These deposits occur within a 35 km long belt of mineralised volcanic rocks, which is contained within a NNE-trending tectonostratigraphic domain known as the Lalla Rookh-Western Shaw Corridor, one of five fault bounded domains forming the Pilbara Craton. The sequence in the surrounding district comprises the 3.46 Ga Warrawoona Group of mafic to ultramafic rocks with interbedded cherts and lesser felsic volcanics, unconformably overlain by the 3.33 Ga Sulphur Springs and Kelly Groups, represented in the Panorama area by intermediate to felsic volcanic rocks, cut by the 3.24 Ga Strelly Granite (a sub-volcanic complex) and its coeval volcanics rocks that form the "Strelley succession".   Widespread iron formation and clastic meta-sediments of the Gorge Group overlie both the Kelly Group and the "Strelley succession".   Granitoid domes have been intruded between the greenstone sequences representing the final stages of cratonisation.

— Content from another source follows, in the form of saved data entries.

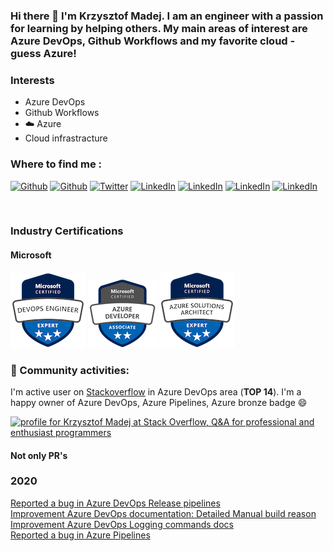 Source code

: ### Hi there 👋 I'm Krzysztof Madej. I am an engineer with a passion for learning by helping others. My main areas of interest are Azure DevOps, Github Workflows and my favorite cloud - guess Azure!


### Interests
- Azure DevOps
- Github Workflows
- :cloud: Azure
- Cloud infrastracture

### Where to find me :

<a href="http://thecodemanual.pl" target="_blank"><img alt="Github" src="https://img.shields.io/badge/The%20Code%20Manual-d4a259" /></a>
<a href="https://github.com/kmadof" target="_blank"><img alt="Github" src="https://img.shields.io/badge/GitHub-%2312100E.svg?&style=for-the-badge&logo=Github&logoColor=white" /></a>
<a href="https://twitter.com/kmadof" target="_blank"><img alt="Twitter" src="https://img.shields.io/badge/twitter-%231DA1F2.svg?&style=for-the-badge&logo=twitter&logoColor=white" /></a>
<a href="https://www.linkedin.com/in/krzysztof-madej/" target="_blank"><img alt="LinkedIn" src="https://img.shields.io/badge/linkedin-%230077B5.svg?&style=for-the-badge&logo=linkedin&logoColor=white" /></a>
<a href="https://stackoverflow.com/users/2347999/krzysztof-madej?tab=profile" target="_blank"><img alt="LinkedIn" src="https://img.shields.io/badge/Stack_Overflow-FE7A16?style=for-the-badge&logo=stack-overflow&logoColor=white" /></a>
<a href="https://github.com/kmadof/devops-manual" target="_blank"><img alt="LinkedIn" src="https://img.shields.io/badge/Azure_DevOps-0078D7?style=for-the-badge&logo=azure-devops&logoColor=white" /></a>
<a href="https://github.com/kmadof/github-actions-manual" target="_blank"><img alt="LinkedIn" src="https://img.shields.io/badge/GitHub_Actions-2088FF?style=for-the-badge&logo=github-actions&logoColor=white" /></a>

<br />

### Industry Certifications
#### Microsoft
[<img src="Images/microsoft-certified-devops-engineer-expert.png">](https://learn.microsoft.com/api/credentials/share/en-us/KrzysztofMadej/5175D73D2D0AD037?sharingId=66DE675034B61481)
[<img src="Images/azure-developer-associate.png">](https://learn.microsoft.com/api/credentials/share/en-us/KrzysztofMadej/967CA18B07734ED6?sharingId=66DE675034B61481)
[<img src="Images/azure-solutions-architect-expert.png">](https://learn.microsoft.com/api/credentials/share/en-us/KrzysztofMadej/76031DA3EE5228A0?sharingId=66DE675034B61481)

### 👯 Community activities:
I'm active user on [Stackoverflow](https://stackoverflow.com/users/2347999/krzysztof-madej) in Azure DevOps area (**TOP 14**). I'm a happy owner of Azure DevOps, Azure Pipelines, Azure bronze badge 😄

<a href="https://stackoverflow.com/users/2347999/krzysztof-madej"><img src="https://stackoverflow.com/users/flair/2347999.png" width="208" height="58" alt="profile for Krzysztof Madej at Stack Overflow, Q&amp;A for professional and enthusiast programmers" title="profile for Krzysztof Madej at Stack Overflow, Q&amp;A for professional and enthusiast programmers"></a>

#### Not only PR's

### 2020
[Reported a bug in Azure DevOps Release pipelines](https://developercommunity.visualstudio.com/content/problem/1278001/view-yaml-doesnt-work-for-releases.html) </br>
[Improvement Azure DevOps documentation: Detailed Manual build reason](https://github.com/MicrosoftDocs/azure-devops-docs/pull/9709) </br>
[Improvement Azure DevOps Logging commands docs](https://github.com/MicrosoftDocs/azure-devops-docs/commit/58ac83a40752fa30e865757dd2245367acc11851) </br>
[Reported a bug in Azure Pipelines](https://developercommunity2.visualstudio.com/t/and-condition-on-stage-level-is-incorrectly-evaulu/1236160?from=email) </br>

<!--
**kmadof/kmadof** is a ✨ _special_ ✨ repository because its `README.md` (this file) appears on your GitHub profile.

Here are some ideas to get you started:

- 🔭 I’m currently working on ...
- 🌱 I’m currently learning ...
- 👯 I’m looking to collaborate on ...
- 🤔 I’m looking for help with ...
- 💬 Ask me about ...
- 📫 How to reach me: ...
- 😄 Pronouns: ...
- ⚡ Fun fact: ...
-->

[website]: http://thecodemanual.pl
[twitter]: https://twitter.com/kmadof
[linkedin]: https://www.linkedin.com/in/krzysztof-madej/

The Sulphur Springs Group comprises five main units. These are the basal Six Mile Creek and Leilira Creek Formations, which contain mixed sedimentary and volcanic rocks; the Kunagunarrina Formation, which is composed of magnesian basalt, komatiite, and chert; the Kangaroo Caves Formation, which contains submarine, mainly tholeiitic basalt-andesite-dacite-rhyolite volcanics and subvolcanic intrusives; all of which are cut by the Strelley Granite. The widespread iron-formation and clastic sedimentary units of the Gorge Creek Group locally overlie the Sulphur Springs Group, which, in turn, is unconformably overlain by siliciclastic sedimentary strata of the De Grey and Fortescue Groups (Venturex, 2012).

The host volcanics form a sequence of about 1.5 km in thickness composed of sub-marine tholeiitic volcanics and volcaniclastics ranging from basaltic to rhyolitic in composition.   VHMS deposits are sited within or immediately below a regionally extensive unit of strongly silicified siltstone at the contact between the Kangaroo Caves Formation of the "Strelley succession" and the overlying Gorge Group clastics.   The favourable horizon, the "Marker Chert" is typically < 5 m thick, but may reach 80 m near massive sulphides.   In addition to the conformable massive sulphides there are also zones of transgressive veining in both the volcanics and the Strelley Granite. Dating indicates that the both the Kangaroo Caves Formation and the Strelley Granite were formed at ~3.24 Ga, with the Strelley Granite emplaced as a concordant, high-level, synvolcanic intrusion into the base of the Kangaroo Caves Formation.

Four alteration facies are recognised:  i). Background albite and/or K feldspar-chlorite-calcite and/or ankerite-quartz-pyrite ±leucoxene ±magnetite ±sericite in all units and throughout the pile;  ii). feldspar-sericite-quartz mainly in the felsic volcanics;  iii). sericite-quartz in the felsic volcanics or granite and iv). chlorite-quartz in all units but largely restricted to immediately below massive sulphide mineralisation, and above the sericite-quartz and feldspar-sericite-quartz zones.

The Sulphur Springs deposit is a strata-bound copper-zinc rich massive sulphide lens extending approximately 500 m east-west along strike and for a similar distance down dip, and can be up to 50 m thick in places. It is underlain by a copper rich stringer zone which is far more variable, though typically it is between 2 and 50 m thick. The deposit dips moderately towards the north at about 50°.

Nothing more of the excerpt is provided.